Same situation as above. I came here on a visitor visa and got a student visa to replace it but didn't leave the country - does this count as a previous visit?

Also, I came to Aus once before on a working holiday, from the UK - I'm guessing that "place of visa issue" for that would be UK? Or the city or town?

Q47
Do you have any personal contacts in Australia? Personal contacts include visa sponsors, any relatives, friends, family
members and acquaintances in Australia.

I have an Aunt, so will include her. Visa sponsor - that's my partner, so I will include him. Do I include his parents as well? His 3 brothers and their spouses?

I think mainly it's the "friends & acquaintences" bit that's confusing me - how far do you take it? Maybe mutual friends of my partner and I that are going to be our supporting witnesses for the partner application? - Yes, I have made lots of friends and acquaintences since living here - but do I really need to include my entire school class??

Q48
Do you have any other personal contacts in Australia?
Again, not sure who would qualify for this that's not already covered in Q47?? 



Thanks for any help on this


----------



## ozbound12 (Mar 23, 2012)

1. The answers should match your passport stamps. It is of course difficult for EU citizens to track their movements across Europe so just do your best with those trips - if you have old plane ticket receipts (usually those are emailed to you), plane/train ticket stubs, etc. you can use those as well to get exact dates. On a multiple country trip, you would do something like:

01/03/2014 - 05/03/2014: Country A
06/03/2014 - 10/03/2014: Country B
11/03/2014 - 15/03/2014: Country C

2. Permanent visa

3. Place of issue is where the visa was issued, not where you were living when it was issued. If the visa was issued in Perth, you put Perth.

4. You would include all previous trips to Australia and all visas issued. The visa paperwork (or label if it's old) usually tells you where the visa was issued.

5. Obviously you wouldn't list everyone you know under personal contacts. Usually just the partner and their parents is enough, and any direct family members you have. You don't need to list friends etc. If I recall correctly the form only asks for 3 people. It's sort of like when you apply for a job or a rental, you're not listing 100 people as references.


----------



## shelleywa (Jan 17, 2013)

Thanks! This helps a lot


----------



## shelleywa (Jan 17, 2013)

Also, for Q47, I am putting my Aunt. She was born in England but came over as a £10 POM in the 60's. So is she a British citizen, an Australian Citizen, or both??


----------



## ozbound12 (Mar 23, 2012)

shelleywa said:


> Also, for Q47, I am putting my Aunt.

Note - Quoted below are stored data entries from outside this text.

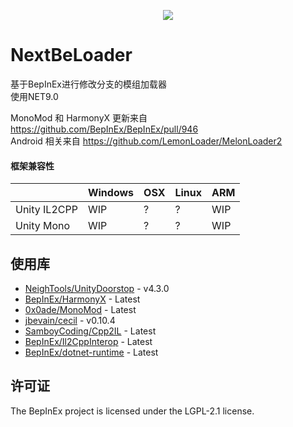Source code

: ﻿<p align="center">
    <img src="https://avatars2.githubusercontent.com/u/39589027?s=256">
</p>

# NextBeLoader
基于BepInEx进行修改分支的模组加载器  
使用NET9.0  

MonoMod 和 HarmonyX 更新来自 https://github.com/BepInEx/BepInEx/pull/946  
Android 相关来自 https://github.com/LemonLoader/MelonLoader2    

#### 框架兼容性

|              | Windows | OSX | Linux | ARM |
|--------------|---------|-----|-------|-----|
| Unity IL2CPP | WIP     | ?   | ?     | WIP |
| Unity Mono   | WIP     | ?   | ?     | WIP |

## 使用库

- [NeighTools/UnityDoorstop](https://github.com/NeighTools/UnityDoorstop) - v4.3.0
- [BepInEx/HarmonyX](https://github.com/BepInEx/HarmonyX) - Latest
- [0x0ade/MonoMod](https://github.com/0x0ade/MonoMod) - Latest
- [jbevain/cecil](https://github.com/jbevain/cecil) - v0.10.4
- [SamboyCoding/Cpp2IL](https://github.com/SamboyCoding/Cpp2IL) - Latest
- [BepInEx/Il2CppInterop](https://github.com/BepInEx/Il2CppInterop) - Latest
- [BepInEx/dotnet-runtime](https://github.com/BepInEx/dotnet-runtime) - Latest

## 许可证

The BepInEx project is licensed under the LGPL-2.1 license.
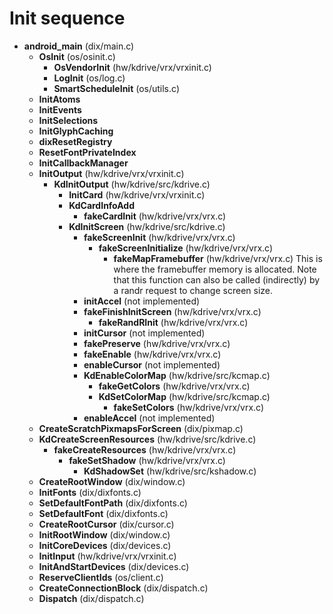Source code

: # Init sequence

- **android_main** (dix/main.c)
    - **OsInit** (os/osinit.c)
        - **OsVendorInit** (hw/kdrive/vrx/vrxinit.c)
        - **LogInit** (os/log.c)
        - **SmartScheduleInit** (os/utils.c)
    - **InitAtoms**
    - **InitEvents**
    - **InitSelections**
    - **InitGlyphCaching**
    - **dixResetRegistry**
    - **ResetFontPrivateIndex**
    - **InitCallbackManager**
    - **InitOutput** (hw/kdrive/vrx/vrxinit.c)
        - **KdInitOutput** (hw/kdrive/src/kdrive.c)
            - **InitCard** (hw/kdrive/vrx/vrxinit.c)
             - **KdCardInfoAdd**
                - **fakeCardInit** (hw/kdrive/vrx/vrx.c)
            - **KdInitScreen** (hw/kdrive/src/kdrive.c)
                - **fakeScreenInit** (hw/kdrive/vrx/vrx.c)
                    - **fakeScreenInitialize** (hw/kdrive/vrx/vrx.c)
                        - **fakeMapFramebuffer** (hw/kdrive/vrx/vrx.c)
                          This is where the framebuffer memory is allocated. Note that this function can also be called (indirectly) by a randr request to change screen size.
                - **initAccel** (not implemented)
                - **fakeFinishInitScreen** (hw/kdrive/vrx/vrx.c)
                    - **fakeRandRInit** (hw/kdrive/vrx/vrx.c)
                - **initCursor** (not implemented)
                - **fakePreserve** (hw/kdrive/vrx/vrx.c)
                - **fakeEnable** (hw/kdrive/vrx/vrx.c)
                - **enableCursor** (not implemented)
                - **KdEnableColorMap** (hw/kdrive/src/kcmap.c)
                    - **fakeGetColors** (hw/kdrive/vrx/vrx.c)
                    - **KdSetColorMap** (hw/kdrive/src/kcmap.c)
                        - **fakeSetColors** (hw/kdrive/vrx/vrx.c)
                - **enableAccel** (not implemented)
    - **CreateScratchPixmapsForScreen** (dix/pixmap.c)
    - **KdCreateScreenResources** (hw/kdrive/src/kdrive.c)
        - **fakeCreateResources** (hw/kdrive/vrx/vrx.c)
            - **fakeSetShadow** (hw/kdrive/vrx/vrx.c)
                - **KdShadowSet** (hw/kdrive/src/kshadow.c)
    - **CreateRootWindow** (dix/window.c)
    - **InitFonts** (dix/dixfonts.c)
    - **SetDefaultFontPath** (dix/dixfonts.c)
    - **SetDefaultFont** (dix/dixfonts.c)
    - **CreateRootCursor** (dix/cursor.c)
    - **InitRootWindow** (dix/window.c)
    - **InitCoreDevices** (dix/devices.c)
    - **InitInput** (hw/kdrive/vrx/vrxinit.c)
    - **InitAndStartDevices** (dix/devices.c)
    - **ReserveClientIds** (os/client.c)
    - **CreateConnectionBlock** (dix/dispatch.c)
    - **Dispatch** (dix/dispatch.c)

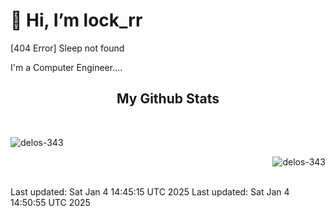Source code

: # 👋 Hi, I’m lock_rr

[404 Error] Sleep not found

I'm a Computer Engineer....

<h2 align="center"> My Github Stats </h2>
<br>
<p>&nbsp;<img align="left" src="https://github-readme-stats.vercel.app/api?username=flitzcore&theme=rose_pine&show_icons=true&locale=en" alt="delos-343" /></p>
<p><img align="right" src="https://github-readme-stats.vercel.app/api/top-langs?username=flitzcore&theme=rose_pine&show_icons=true&locale=en&layout=compact" alt="delos-343" /></p>

<br>
<br>

<!---
flitzcore/flitzcore is a ✨ special ✨ repository because its `README.md` (this file) appears on your GitHub profile.
You can click the Preview link to take a look at your changes.
--->


Last updated: Sat Jan  4 14:45:15 UTC 2025
Last updated: Sat Jan  4 14:50:55 UTC 2025
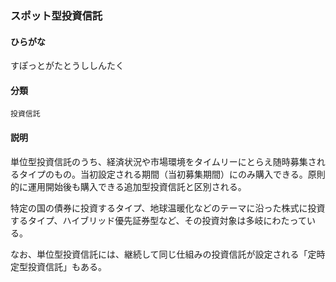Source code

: <div style="display:none;">

## [あ行](securities-terms?id=あ行)
## [か行](securities-terms?id=か行)
## [さ行](securities-terms?id=さ行)

</div>

### スポット型投資信託

#### ひらがな

すぽっとがたとうししんたく

#### 分類

`投資信託`

#### 説明

単位型投資信託のうち、経済状況や市場環境をタイムリーにとらえ随時募集されるタイプのもの。当初設定される期間（当初募集期間）にのみ購入できる。原則的に運用開始後も購入できる追加型投資信託と区別される。
 
特定の国の債券に投資するタイプ、地球温暖化などのテーマに沿った株式に投資するタイプ、ハイブリッド優先証券型など、その投資対象は多岐にわたっている。
 
なお、単位型投資信託には、継続して同じ仕組みの投資信託が設定される「定時定型投資信託」もある。

<div style="display:none;">

## [た行](securities-terms?id=た行)
## [な行](securities-terms?id=な行)
## [は行](securities-terms?id=は行)
## [ま行](securities-terms?id=ま行)
## [や行](securities-terms?id=や行)
## [ら行](securities-terms?id=ら行)
## [わ行](securities-terms?id=わ行)
## [英数字・記号](securities-terms?id=英数字・記号)

</div>

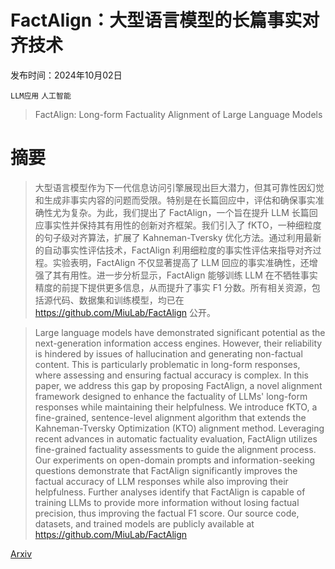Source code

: # FactAlign：大型语言模型的长篇事实对齐技术

发布时间：2024年10月02日

`LLM应用` `人工智能`

> FactAlign: Long-form Factuality Alignment of Large Language Models

# 摘要

> 大型语言模型作为下一代信息访问引擎展现出巨大潜力，但其可靠性因幻觉和生成非事实内容的问题而受限。特别是在长篇回应中，评估和确保事实准确性尤为复杂。为此，我们提出了 FactAlign，一个旨在提升 LLM 长篇回应事实性并保持其有用性的创新对齐框架。我们引入了 fKTO，一种细粒度的句子级对齐算法，扩展了 Kahneman-Tversky 优化方法。通过利用最新的自动事实性评估技术，FactAlign 利用细粒度的事实性评估来指导对齐过程。实验表明，FactAlign 不仅显著提高了 LLM 回应的事实准确性，还增强了其有用性。进一步分析显示，FactAlign 能够训练 LLM 在不牺牲事实精度的前提下提供更多信息，从而提升了事实 F1 分数。所有相关资源，包括源代码、数据集和训练模型，均已在 https://github.com/MiuLab/FactAlign 公开。

> Large language models have demonstrated significant potential as the next-generation information access engines. However, their reliability is hindered by issues of hallucination and generating non-factual content. This is particularly problematic in long-form responses, where assessing and ensuring factual accuracy is complex. In this paper, we address this gap by proposing FactAlign, a novel alignment framework designed to enhance the factuality of LLMs' long-form responses while maintaining their helpfulness. We introduce fKTO, a fine-grained, sentence-level alignment algorithm that extends the Kahneman-Tversky Optimization (KTO) alignment method. Leveraging recent advances in automatic factuality evaluation, FactAlign utilizes fine-grained factuality assessments to guide the alignment process. Our experiments on open-domain prompts and information-seeking questions demonstrate that FactAlign significantly improves the factual accuracy of LLM responses while also improving their helpfulness. Further analyses identify that FactAlign is capable of training LLMs to provide more information without losing factual precision, thus improving the factual F1 score. Our source code, datasets, and trained models are publicly available at https://github.com/MiuLab/FactAlign

[Arxiv](https://arxiv.org/abs/2410.01691)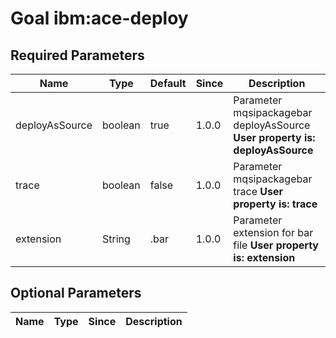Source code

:# Goal ibm:ace-deploy


## Required Parameters

| Name           | Type    | Default | Since | Description                                                                  |
| -------------- | ------- | ------- | ----- | ---------------------------------------------------------------------------- |
| deployAsSource | boolean | true    | 1.0.0 | Parameter mqsipackagebar deployAsSource **User property is: deployAsSource** |
| trace          | boolean | false   | 1.0.0 | Parameter mqsipackagebar trace **User property is: trace**                   |
| extension      | String  | .bar    | 1.0.0 | Parameter extension for bar file  **User property is: extension**            |

## Optional Parameters

| Name | Type | Since | Description |
| ---- | ---- | ----- | ----------- |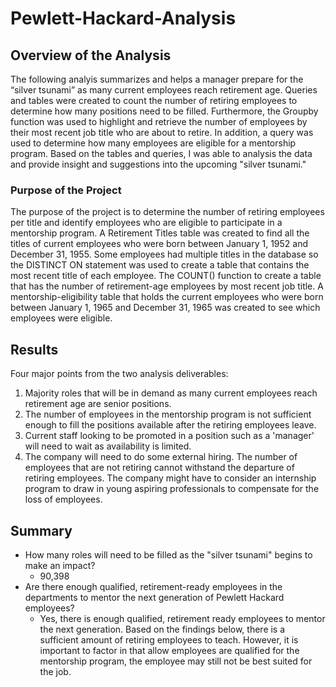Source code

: # Pewlett-Hackard-Analysis

## Overview of the Analysis
The following analyis summarizes and helps a manager prepare for the “silver tsunami” as many current employees reach retirement age. Queries and tables were created to count the number of retiring employees to determine how many positions need to be filled. Furthermore, the Groupby function was used to highlight and retrieve the number of employees by their most recent job title who are about to retire. In addition, a query was used to determine how many employees are eligible for a mentorship program. Based on the tables and queries, I was able to analysis the data and provide insight and suggestions into the upcoming "silver tsunami."

### Purpose of the Project
The purpose of the project is to determine the number of retiring employees per title and identify employees who are eligible to participate in a mentorship program. A Retirement Titles table was created to find all the titles of current employees who were born between January 1, 1952 and December 31, 1955. Some employees had multiple titles in the database so the DISTINCT ON statement was used to create a table that contains the most recent title of each employee. The COUNT() function to create a table that has the number of retirement-age employees by most recent job title. A mentorship-eligibility table that holds the current employees who were born between January 1, 1965 and December 31, 1965 was created to see which employees were eligible.

## Results
Four major points from the two analysis deliverables:
1. Majority roles that will be in demand as many current employees reach retirement age are senior positions.
2. The number of employees in the mentorship program is not sufficient enough to fill the positions available after the retiring employees leave.
3. Current staff looking to be promoted in a position such as a 'manager' will need to wait as availability is limited. 
4. The company will need to do some external hiring. The number of employees that are not retiring cannot withstand the departure of retiring employees. The company might have to consider an internship program to draw in young aspiring professionals to compensate for the loss of employees.

## Summary
- How many roles will need to be filled as the "silver tsunami" begins to make an impact?
    - 90,398
- Are there enough qualified, retirement-ready employees in the departments to mentor the next generation of Pewlett Hackard employees?
    - Yes, there is enough qualified, retirement ready employees to mentor the next generation. Based on the findings below, there is a sufficient amount of retiring employees to teach. However, it is important to factor in that allow employees are qualified for the mentorship program, the employee may still not be best suited for the job.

She was born in England but came over as a £10 POM in the 60's. So is she a British citizen, an Australian Citizen, or both??


Both.


----------



## shelleywa (Jan 17, 2013)

On second look, it asks what nationality she is. This would be British, right?


----------



## ozbound12 (Mar 23, 2012)

shelleywa said:


> On second look, it asks what nationality she is. This would be British, right?


Nationality = citizenship, in this case.


----------



## shelleywa (Jan 17, 2013)

Thanks! I have now submitted this application and am breathing a sigh of relief!


----------